Description of the task
Write out word for word each line from the top of the material through the line that has "Webinars will be". Pictures do not go in.

Data section

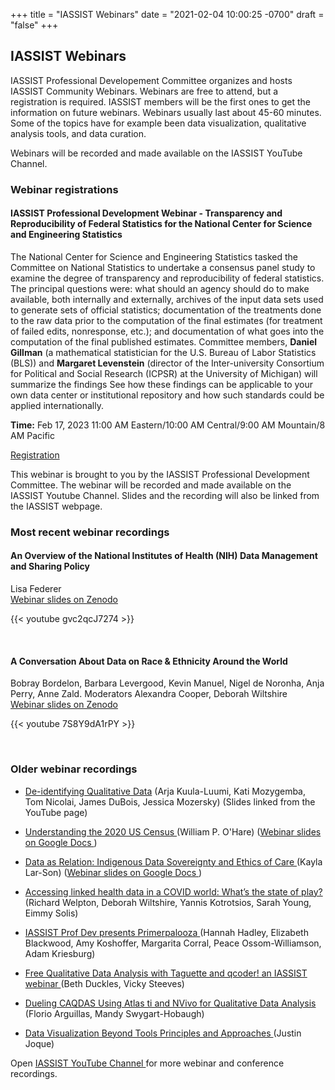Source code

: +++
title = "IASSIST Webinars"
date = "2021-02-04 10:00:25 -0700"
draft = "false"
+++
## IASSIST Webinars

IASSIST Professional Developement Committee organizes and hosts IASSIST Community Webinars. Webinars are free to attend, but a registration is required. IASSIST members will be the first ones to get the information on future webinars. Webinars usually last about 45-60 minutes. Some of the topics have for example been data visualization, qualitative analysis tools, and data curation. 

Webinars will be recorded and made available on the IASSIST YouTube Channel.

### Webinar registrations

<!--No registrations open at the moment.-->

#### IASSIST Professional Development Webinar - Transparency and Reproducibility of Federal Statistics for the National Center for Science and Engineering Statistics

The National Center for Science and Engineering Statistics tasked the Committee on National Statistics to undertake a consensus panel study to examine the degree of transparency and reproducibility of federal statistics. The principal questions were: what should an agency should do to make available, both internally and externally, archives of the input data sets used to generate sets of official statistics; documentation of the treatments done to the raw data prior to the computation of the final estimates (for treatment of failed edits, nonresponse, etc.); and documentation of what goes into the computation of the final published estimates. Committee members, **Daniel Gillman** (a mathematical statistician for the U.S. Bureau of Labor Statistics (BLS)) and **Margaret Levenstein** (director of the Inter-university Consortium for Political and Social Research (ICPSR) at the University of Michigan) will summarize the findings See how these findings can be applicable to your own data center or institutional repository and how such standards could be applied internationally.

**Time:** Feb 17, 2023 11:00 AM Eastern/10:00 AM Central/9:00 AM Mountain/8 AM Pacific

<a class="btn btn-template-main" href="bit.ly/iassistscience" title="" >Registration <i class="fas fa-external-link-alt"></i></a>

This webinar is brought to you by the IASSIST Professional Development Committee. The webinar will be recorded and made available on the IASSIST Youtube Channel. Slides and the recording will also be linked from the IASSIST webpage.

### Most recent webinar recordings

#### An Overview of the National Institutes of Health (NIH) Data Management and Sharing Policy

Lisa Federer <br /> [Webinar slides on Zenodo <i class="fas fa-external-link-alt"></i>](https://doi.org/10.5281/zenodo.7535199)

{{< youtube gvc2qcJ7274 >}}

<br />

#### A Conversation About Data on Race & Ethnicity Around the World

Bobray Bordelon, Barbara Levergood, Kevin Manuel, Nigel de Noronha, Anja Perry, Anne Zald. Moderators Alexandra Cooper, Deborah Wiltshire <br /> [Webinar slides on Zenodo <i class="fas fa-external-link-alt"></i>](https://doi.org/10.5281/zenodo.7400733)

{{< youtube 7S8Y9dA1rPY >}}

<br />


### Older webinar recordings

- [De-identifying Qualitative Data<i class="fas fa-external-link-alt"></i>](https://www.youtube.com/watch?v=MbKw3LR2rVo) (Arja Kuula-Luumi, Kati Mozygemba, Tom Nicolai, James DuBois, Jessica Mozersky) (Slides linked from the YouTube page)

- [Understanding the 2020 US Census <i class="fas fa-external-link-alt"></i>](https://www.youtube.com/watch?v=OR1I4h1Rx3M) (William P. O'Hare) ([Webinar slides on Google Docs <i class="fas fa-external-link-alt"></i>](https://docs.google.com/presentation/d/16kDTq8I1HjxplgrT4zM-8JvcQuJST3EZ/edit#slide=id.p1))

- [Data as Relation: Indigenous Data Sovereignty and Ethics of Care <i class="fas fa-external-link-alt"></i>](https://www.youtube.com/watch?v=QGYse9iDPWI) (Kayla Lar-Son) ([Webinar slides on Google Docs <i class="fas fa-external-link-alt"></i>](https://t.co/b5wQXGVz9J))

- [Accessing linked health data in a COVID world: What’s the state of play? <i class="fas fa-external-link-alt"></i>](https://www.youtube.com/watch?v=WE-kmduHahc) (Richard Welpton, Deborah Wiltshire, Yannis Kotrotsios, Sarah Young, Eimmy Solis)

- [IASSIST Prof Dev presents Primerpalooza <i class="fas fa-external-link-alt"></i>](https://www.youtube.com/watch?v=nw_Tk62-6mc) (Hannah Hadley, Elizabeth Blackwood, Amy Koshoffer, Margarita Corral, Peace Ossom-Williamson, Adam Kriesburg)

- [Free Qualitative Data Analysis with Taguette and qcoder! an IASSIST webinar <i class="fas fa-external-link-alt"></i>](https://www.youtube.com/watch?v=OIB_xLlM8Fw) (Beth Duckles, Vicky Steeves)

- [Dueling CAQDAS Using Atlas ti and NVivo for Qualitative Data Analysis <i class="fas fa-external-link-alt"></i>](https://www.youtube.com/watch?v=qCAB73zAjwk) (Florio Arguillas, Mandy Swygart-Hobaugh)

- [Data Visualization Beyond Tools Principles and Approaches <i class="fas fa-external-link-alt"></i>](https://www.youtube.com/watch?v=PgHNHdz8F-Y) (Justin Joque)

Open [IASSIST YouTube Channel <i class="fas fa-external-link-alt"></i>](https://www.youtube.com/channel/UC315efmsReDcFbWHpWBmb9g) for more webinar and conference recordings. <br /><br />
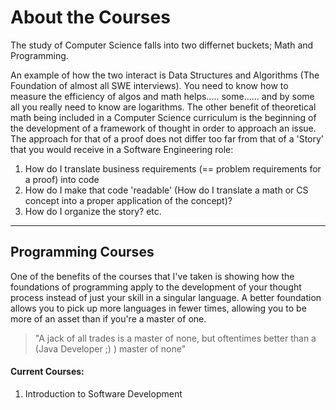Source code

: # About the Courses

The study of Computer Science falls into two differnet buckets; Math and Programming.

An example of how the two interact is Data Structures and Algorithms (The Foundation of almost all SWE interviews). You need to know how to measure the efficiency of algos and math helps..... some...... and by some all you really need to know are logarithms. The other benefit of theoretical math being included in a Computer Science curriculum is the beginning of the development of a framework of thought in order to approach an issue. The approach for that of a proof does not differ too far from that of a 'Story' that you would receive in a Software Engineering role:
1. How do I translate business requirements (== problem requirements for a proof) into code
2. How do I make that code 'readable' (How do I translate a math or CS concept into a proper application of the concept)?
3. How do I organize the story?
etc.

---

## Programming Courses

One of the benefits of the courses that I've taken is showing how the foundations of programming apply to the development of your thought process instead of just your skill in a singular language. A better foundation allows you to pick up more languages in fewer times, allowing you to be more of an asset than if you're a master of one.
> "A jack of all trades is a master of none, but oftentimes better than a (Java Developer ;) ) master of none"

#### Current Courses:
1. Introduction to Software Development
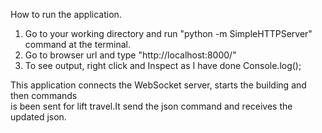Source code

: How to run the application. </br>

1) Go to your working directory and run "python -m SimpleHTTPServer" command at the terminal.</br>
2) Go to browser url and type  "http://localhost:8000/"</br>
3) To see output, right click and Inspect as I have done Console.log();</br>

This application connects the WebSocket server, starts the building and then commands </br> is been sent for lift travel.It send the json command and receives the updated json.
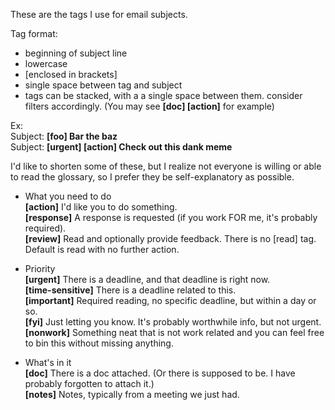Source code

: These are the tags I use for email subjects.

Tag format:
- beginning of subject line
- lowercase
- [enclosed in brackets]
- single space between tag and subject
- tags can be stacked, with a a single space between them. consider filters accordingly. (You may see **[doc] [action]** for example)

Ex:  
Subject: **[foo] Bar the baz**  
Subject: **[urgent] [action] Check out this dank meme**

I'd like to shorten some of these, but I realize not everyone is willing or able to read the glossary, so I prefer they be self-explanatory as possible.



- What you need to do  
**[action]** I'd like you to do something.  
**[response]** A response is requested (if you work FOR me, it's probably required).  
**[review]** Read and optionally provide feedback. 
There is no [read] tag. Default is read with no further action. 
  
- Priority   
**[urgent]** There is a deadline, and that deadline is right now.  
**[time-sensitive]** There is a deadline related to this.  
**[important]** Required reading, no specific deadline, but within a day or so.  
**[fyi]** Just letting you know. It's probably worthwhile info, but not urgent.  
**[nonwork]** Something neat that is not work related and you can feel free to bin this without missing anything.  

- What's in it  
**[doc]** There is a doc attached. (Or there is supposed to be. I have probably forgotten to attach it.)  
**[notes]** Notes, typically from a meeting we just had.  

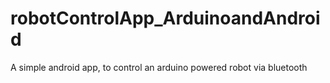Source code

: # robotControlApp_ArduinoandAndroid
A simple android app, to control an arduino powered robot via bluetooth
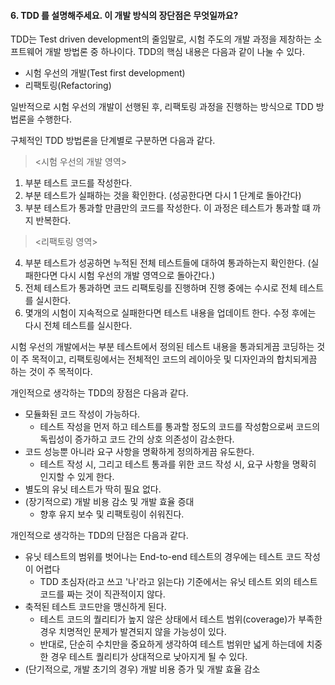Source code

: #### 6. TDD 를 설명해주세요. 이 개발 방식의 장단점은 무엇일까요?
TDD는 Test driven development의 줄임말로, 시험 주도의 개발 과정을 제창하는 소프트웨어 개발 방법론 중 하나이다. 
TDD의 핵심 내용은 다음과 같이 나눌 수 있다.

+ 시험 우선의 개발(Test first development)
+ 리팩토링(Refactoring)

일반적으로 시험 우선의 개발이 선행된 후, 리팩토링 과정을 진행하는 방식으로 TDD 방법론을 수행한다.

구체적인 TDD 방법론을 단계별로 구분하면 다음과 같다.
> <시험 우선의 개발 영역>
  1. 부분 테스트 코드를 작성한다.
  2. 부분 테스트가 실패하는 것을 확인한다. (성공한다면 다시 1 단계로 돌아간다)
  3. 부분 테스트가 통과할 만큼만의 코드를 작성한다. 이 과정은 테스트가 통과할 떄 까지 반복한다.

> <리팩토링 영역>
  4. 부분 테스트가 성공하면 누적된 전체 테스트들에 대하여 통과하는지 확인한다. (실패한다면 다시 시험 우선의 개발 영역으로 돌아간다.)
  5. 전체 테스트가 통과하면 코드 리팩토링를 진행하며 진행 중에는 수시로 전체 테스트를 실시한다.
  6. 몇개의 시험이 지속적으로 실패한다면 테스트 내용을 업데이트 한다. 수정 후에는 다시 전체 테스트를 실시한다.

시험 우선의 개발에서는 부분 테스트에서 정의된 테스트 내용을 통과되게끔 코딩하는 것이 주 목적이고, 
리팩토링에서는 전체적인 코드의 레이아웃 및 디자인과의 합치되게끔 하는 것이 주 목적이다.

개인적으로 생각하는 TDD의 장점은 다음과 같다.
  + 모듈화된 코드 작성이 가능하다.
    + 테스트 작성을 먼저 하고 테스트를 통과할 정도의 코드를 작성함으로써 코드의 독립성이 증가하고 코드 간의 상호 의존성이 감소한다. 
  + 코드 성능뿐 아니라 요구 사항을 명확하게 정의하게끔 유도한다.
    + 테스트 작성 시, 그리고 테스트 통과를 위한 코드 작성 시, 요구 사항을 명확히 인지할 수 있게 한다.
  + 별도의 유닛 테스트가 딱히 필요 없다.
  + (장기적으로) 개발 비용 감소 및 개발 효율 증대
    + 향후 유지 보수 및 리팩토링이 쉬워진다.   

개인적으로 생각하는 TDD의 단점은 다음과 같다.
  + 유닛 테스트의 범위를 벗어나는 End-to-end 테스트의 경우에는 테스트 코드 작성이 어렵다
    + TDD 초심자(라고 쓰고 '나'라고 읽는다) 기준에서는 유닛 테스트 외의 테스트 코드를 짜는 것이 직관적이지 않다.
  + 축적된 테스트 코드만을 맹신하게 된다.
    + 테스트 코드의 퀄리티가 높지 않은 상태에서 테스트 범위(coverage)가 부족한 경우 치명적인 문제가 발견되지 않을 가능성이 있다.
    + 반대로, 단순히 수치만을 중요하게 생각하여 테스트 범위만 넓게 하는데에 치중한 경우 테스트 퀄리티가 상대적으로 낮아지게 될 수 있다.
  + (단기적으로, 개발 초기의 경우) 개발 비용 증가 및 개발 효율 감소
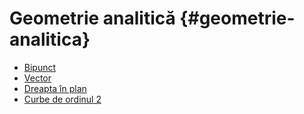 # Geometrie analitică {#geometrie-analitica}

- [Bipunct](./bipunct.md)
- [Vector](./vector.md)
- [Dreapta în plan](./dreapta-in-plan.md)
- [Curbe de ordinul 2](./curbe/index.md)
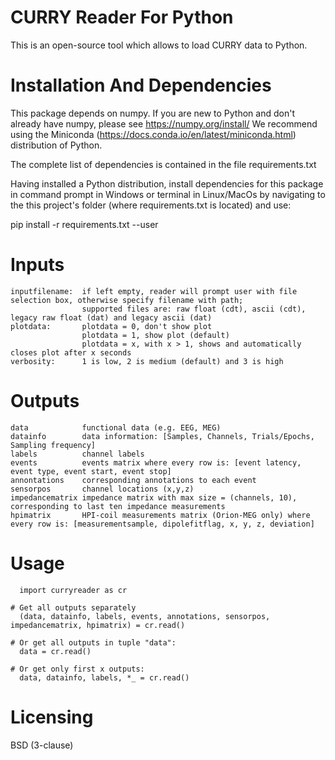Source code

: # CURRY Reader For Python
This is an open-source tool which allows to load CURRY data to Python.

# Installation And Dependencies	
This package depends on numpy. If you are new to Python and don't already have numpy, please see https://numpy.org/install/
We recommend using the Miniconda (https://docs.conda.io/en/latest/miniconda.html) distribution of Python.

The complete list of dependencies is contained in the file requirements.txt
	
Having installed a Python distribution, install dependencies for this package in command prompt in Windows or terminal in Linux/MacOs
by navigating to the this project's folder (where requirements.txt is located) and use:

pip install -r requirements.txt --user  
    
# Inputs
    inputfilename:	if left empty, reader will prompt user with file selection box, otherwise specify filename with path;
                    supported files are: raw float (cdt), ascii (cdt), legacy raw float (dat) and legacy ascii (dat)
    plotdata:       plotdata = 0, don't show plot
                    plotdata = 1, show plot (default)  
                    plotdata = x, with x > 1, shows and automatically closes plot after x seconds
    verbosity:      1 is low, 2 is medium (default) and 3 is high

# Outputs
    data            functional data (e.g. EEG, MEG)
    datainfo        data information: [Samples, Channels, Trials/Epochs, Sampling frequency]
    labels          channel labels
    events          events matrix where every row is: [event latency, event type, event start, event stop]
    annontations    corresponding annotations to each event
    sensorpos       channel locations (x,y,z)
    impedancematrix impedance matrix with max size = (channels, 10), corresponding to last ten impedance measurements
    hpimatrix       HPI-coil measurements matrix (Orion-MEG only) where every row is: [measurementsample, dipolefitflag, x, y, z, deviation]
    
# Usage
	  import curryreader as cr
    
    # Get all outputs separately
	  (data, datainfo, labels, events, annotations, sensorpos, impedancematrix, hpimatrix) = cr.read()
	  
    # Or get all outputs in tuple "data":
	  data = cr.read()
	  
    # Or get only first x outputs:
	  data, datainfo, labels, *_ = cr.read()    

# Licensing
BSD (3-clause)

Output of the exercise
Source code

: +++
title = "IASSIST Webinars"
date = "2021-02-04 10:00:25 -0700"
draft = "false"
+++
## IASSIST Webinars

IASSIST Professional Developement Committee organizes and hosts IASSIST Community Webinars. Webinars are free to attend, but a registration is required. IASSIST members will be the first ones to get the information on future webinars. Webinars usually last about 45-60 minutes. Some of the topics have for example been data visualization, qualitative analysis tools, and data curation. 

Webinars will be recorded and made available on the IASSIST YouTube Channel.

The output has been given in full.